With the ECB block cipher mode of operation being recategorized as legacy, NIST leaves the a number of common block cipher modes in acceptable status, including the CBC, GCM, and XTS-AES modes.

Meanwhile, the existing DSA algorithm has been marked as disallowed for generation of new digital signatures, and should only be used to verify existing digital signatures. While ECDSA and RSA are both acceptable replacements for the time being, these are both slated to be deprecated by the year 2030. EdDSA and ML-DSA are the best candidates for replacing the DSA algorithm to ensure long-term security.

The SHA-1, and well SHA-224 and its derivatives (SHA3-224 and SHA-512/224), will be considered deprecated for all functions by 2030. They should be replaced by hashing algorithms of a stronger bit strength (256, 384, and 512) of the SHA-2 and SHA-3 families, or by the new TupleHash and ParallelHash algorithms.

The overall guidance for key establishment mechanisms is to shift away from the key agreement mechanisms relied upon by Diffie-Hellman and RSA, and towards key encapsulation, which are used by the ML-KEM family of post-quantum cryptography algorithms.

How to identify affected algorithms in your ICSF environment

The following ICSF services support ECB mode and at least one acceptable mode. Calls to these services should be checked to ensure that updates are made to phase out use of ECB.

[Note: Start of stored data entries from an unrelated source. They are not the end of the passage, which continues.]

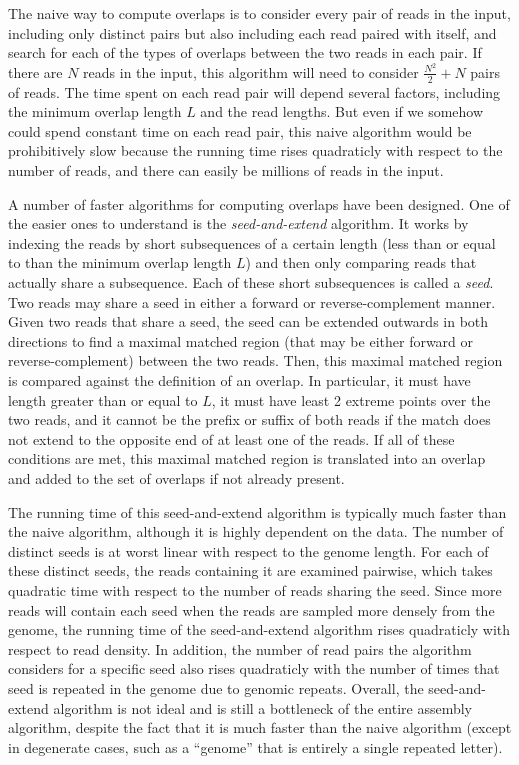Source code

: \documentclass[12pt]{article}
\newcommand{\KeyTerm}[1]{{\it #1}}
\begin{document}
The naive way to compute overlaps is to consider every pair of reads in the
input, including only distinct pairs but also including each read paired with
itself, and search for each of the types of overlaps between the two reads in
each pair.  If there are $N$ reads in the input, this algorithm will need to
consider $\frac{N^2}{2} + N$ pairs of reads. The time spent on each read pair
will depend several factors, including the minimum overlap length $L$ and the
read lengths.  But even if we somehow could spend constant time on each read
pair, this naive algorithm would be prohibitively slow because the running time
rises quadraticly with respect to the number of reads, and there can easily be
millions of reads in the input.

A number of faster algorithms for computing overlaps have been designed.  One of
the easier ones to understand is the \KeyTerm{seed-and-extend} algorithm.  It
works by indexing the reads by short subsequences of a certain length (less than
or equal to than the minimum overlap length $L$) and then only comparing reads
that actually share a subsequence.  Each of these short subsequences is called a
\KeyTerm{seed}.  Two reads may share a seed in either a forward or
reverse-complement manner.  Given two reads that share a seed, the seed can be
extended outwards in both directions to find a maximal matched region (that may
be either forward or reverse-complement) between the two reads.  Then, this
maximal matched region is compared against the definition of an overlap.  In
particular, it must have length greater than or equal to $L$, it must have least
2 extreme points over the two reads, and it cannot be the prefix or suffix of
both reads if the match does not extend to the opposite end of at least one of
the reads.  If all of these conditions are met, this maximal matched region is
translated into an overlap and added to the set of overlaps if not already
present.

The running time of this seed-and-extend algorithm is
typically much faster than the naive algorithm, although it is highly dependent
on the data.  The number of distinct seeds is at worst linear with respect to
the genome length.
For each of these distinct seeds, the reads containing it are examined pairwise,
which takes quadratic time with respect to the number of reads sharing the
seed.  Since more reads will contain each seed when the reads are sampled more
densely from the genome, the running time of the seed-and-extend algorithm rises
quadraticly with respect to read density.  In addition, the number of read
pairs the algorithm considers for a specific seed also rises quadraticly with
the number of times that seed is repeated in the genome due to genomic repeats.
Overall, the seed-and-extend algorithm is not ideal and is still a bottleneck of
the entire assembly algorithm, despite the fact that it is much faster than the
naive algorithm (except in degenerate cases, such as a ``genome'' that is
entirely a single repeated letter).
\end{document}
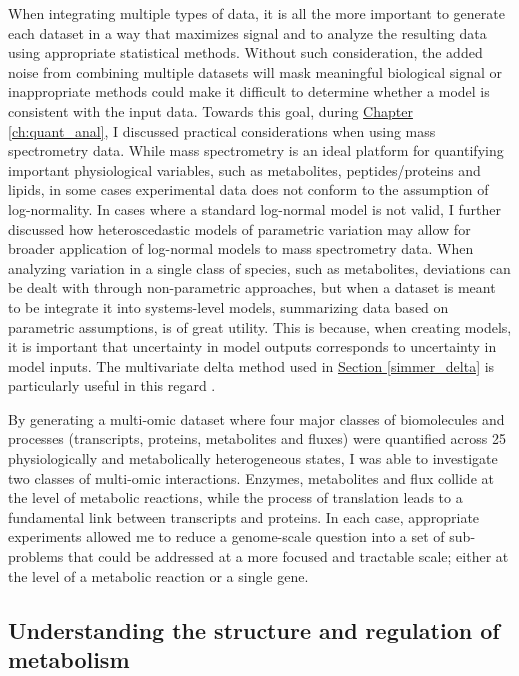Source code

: When integrating multiple types of data, it is all the more important to generate each dataset in a way that maximizes signal and to analyze the resulting data using appropriate statistical methods. Without such consideration, the added noise from combining multiple datasets will mask meaningful biological signal or inappropriate methods could make it difficult to determine whether a model is consistent with the input data. Towards this goal, during \hyperref[ch:quant_anal]{Chapter \ref{ch:quant_anal}}, I discussed practical considerations when using mass spectrometry data.  While mass spectrometry is an ideal platform for quantifying important physiological variables, such as metabolites, peptides/proteins and lipids, in some cases experimental data does not conform to the assumption of log-normality. In cases where a standard log-normal model is not valid, I further discussed how heteroscedastic models of parametric variation may allow for broader application of log-normal models to mass spectrometry data. When analyzing variation in a single class of species, such as metabolites, deviations can be dealt with through non-parametric approaches, but when a dataset is meant to be integrate it into systems-level models, summarizing data based on parametric assumptions, is of great utility.  This is because, when creating models, it is important that uncertainty in model outputs corresponds to uncertainty in model inputs. The multivariate delta method used in \hyperref[simmer_delta]{Section \ref{simmer_delta}} is particularly useful in this regard \cite{Lynch:1998vx}.

By generating a multi-omic dataset where four major classes of biomolecules and processes (transcripts, proteins, metabolites and fluxes) were quantified across 25 physiologically and metabolically heterogeneous states, I was able to investigate two classes of multi-omic interactions. Enzymes, metabolites and flux collide at the level of metabolic reactions, while the process of translation leads to a fundamental link between transcripts and proteins. In each case, appropriate experiments allowed me to reduce a genome-scale question into a set of sub-problems that could be addressed at a more focused and tractable scale; either at the level of a metabolic reaction or a single gene.

\subsection{Understanding the structure and regulation of metabolism}

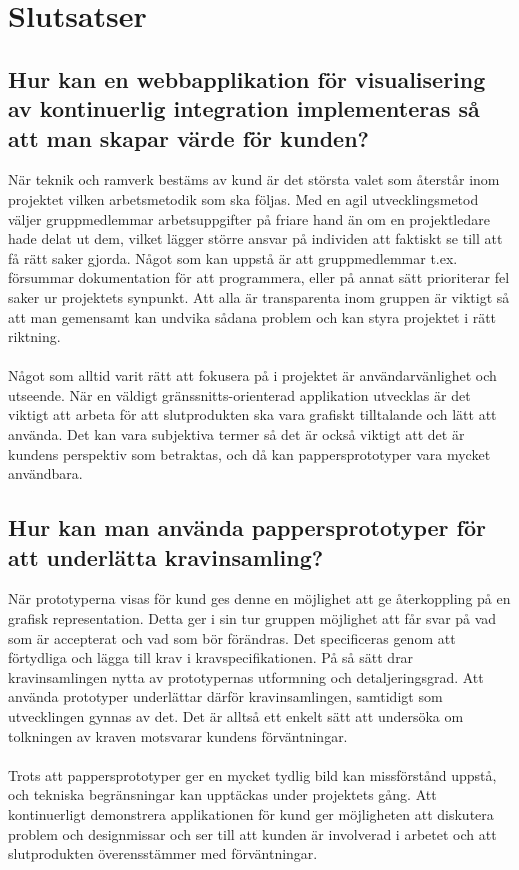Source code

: \chapter{Slutsatser}
\label{cha:conclusion}

\section{Hur kan en webbapplikation för visualisering av kontinuerlig integration implementeras så att man skapar värde för kunden?}
När teknik och ramverk bestäms av kund är det största valet
som återstår inom projektet vilken arbetsmetodik som ska följas.
Med en agil utvecklingsmetod väljer gruppmedlemmar arbetsuppgifter
på friare hand än om en projektledare hade delat ut dem, vilket
lägger större ansvar på individen att faktiskt se till att få
rätt saker gjorda. Något som kan uppstå är att gruppmedlemmar t.ex.
försummar dokumentation för att programmera, eller på annat
sätt prioriterar fel saker ur projektets synpunkt. Att alla
är transparenta inom gruppen är viktigt så att man gemensamt
kan undvika sådana problem och kan styra projektet i rätt riktning.
\\ \\
Något som alltid varit rätt att fokusera på i projektet
är användarvänlighet och utseende. När en väldigt
gränssnitts-orienterad applikation utvecklas är det viktigt att
arbeta för att slutprodukten ska vara grafiskt
tilltalande och lätt att använda. Det kan vara subjektiva termer
så det är också viktigt att det är kundens perspektiv som betraktas, och då
kan pappersprototyper vara mycket användbara.

\section{Hur kan man använda pappersprototyper för att underlätta kravinsamling?}
När prototyperna visas för kund ges denne en möjlighet att ge återkoppling på en grafisk representation. Detta ger i sin tur gruppen möjlighet att får svar på vad som är accepterat och vad som bör förändras. Det specificeras genom att förtydliga och lägga till krav i kravspecifikationen. På så sätt drar kravinsamlingen nytta av prototypernas utformning och detaljeringsgrad. Att använda prototyper underlättar därför kravinsamlingen, samtidigt som utvecklingen gynnas av det. Det är alltså ett enkelt sätt att undersöka om tolkningen av kraven motsvarar kundens förväntningar.
\\ \\
Trots att pappersprototyper ger en mycket tydlig bild kan missförstånd
uppstå, och tekniska begränsningar kan upptäckas under projektets gång.
Att kontinuerligt demonstrera applikationen för kund ger möjligheten att
diskutera problem och designmissar och ser till att kunden är involverad i
arbetet och att slutprodukten överensstämmer med förväntningar.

• Cipher Text Translate2 (CSNBCTT2, CSNBCTT3, CSNECTT2, CSNECTT3)

• Symmetric Algorithm Encipher (CSNBSAE, CSNBSAE1, CSNESAE, CSNESAE1)

• Secure Messaging for PINs (CSNBSPN and CSNESPN)

• DK PIN Change (CSNBDPC and CSNEDPC)

• PKCS #11 Secret Key Encrypt (CSFPSKE and CSFPSKE6)

• PKCS #11 Secret Key Reencrypt (CSFPSKR and CSFPSKR6)

The following ICSF services support SHA-1 & SHA-224. Calls to these services should be checked to ensure that updates are made to move to at least SHA-256.

• One-Way Hash Generate (CSNBOWH or CSNBOWH1 and CSNEOWH or CSNEOWH1)

• Digital Signature Generate (CSNDDSG and CSNFDSG)

• PKA Encrypt (CSNDPKE and CSNFPKE)

• HMAC Generate (CSNBHMG or CSNBHMG1 and CSNEHMG or CSNEHMG1)

• MAC Generate2 (CSNBMGN2, CSNBMGN3, CSNEMGN2, and CSNEMGN3)

• PKCS #11 Generate Keyed MAC (CSFPHMG and CSFPHMG6)

• PKCS #11 One-Way Hash, Sign, or Verify (CSFPOWH and CSFPOWH6)

• PKCS #11 Private Key Sign (CSFPPKS and CSFPPKS6)

ICSF currently only supports the pre-standard versions of ML-KEM and ML-DSA, CRYSTALS-Kyber and CRYSTALS-Dilithium respectively. ICSF services that support the CRYSTALS algorithms will be enhanced to support their standardized versions in the near future.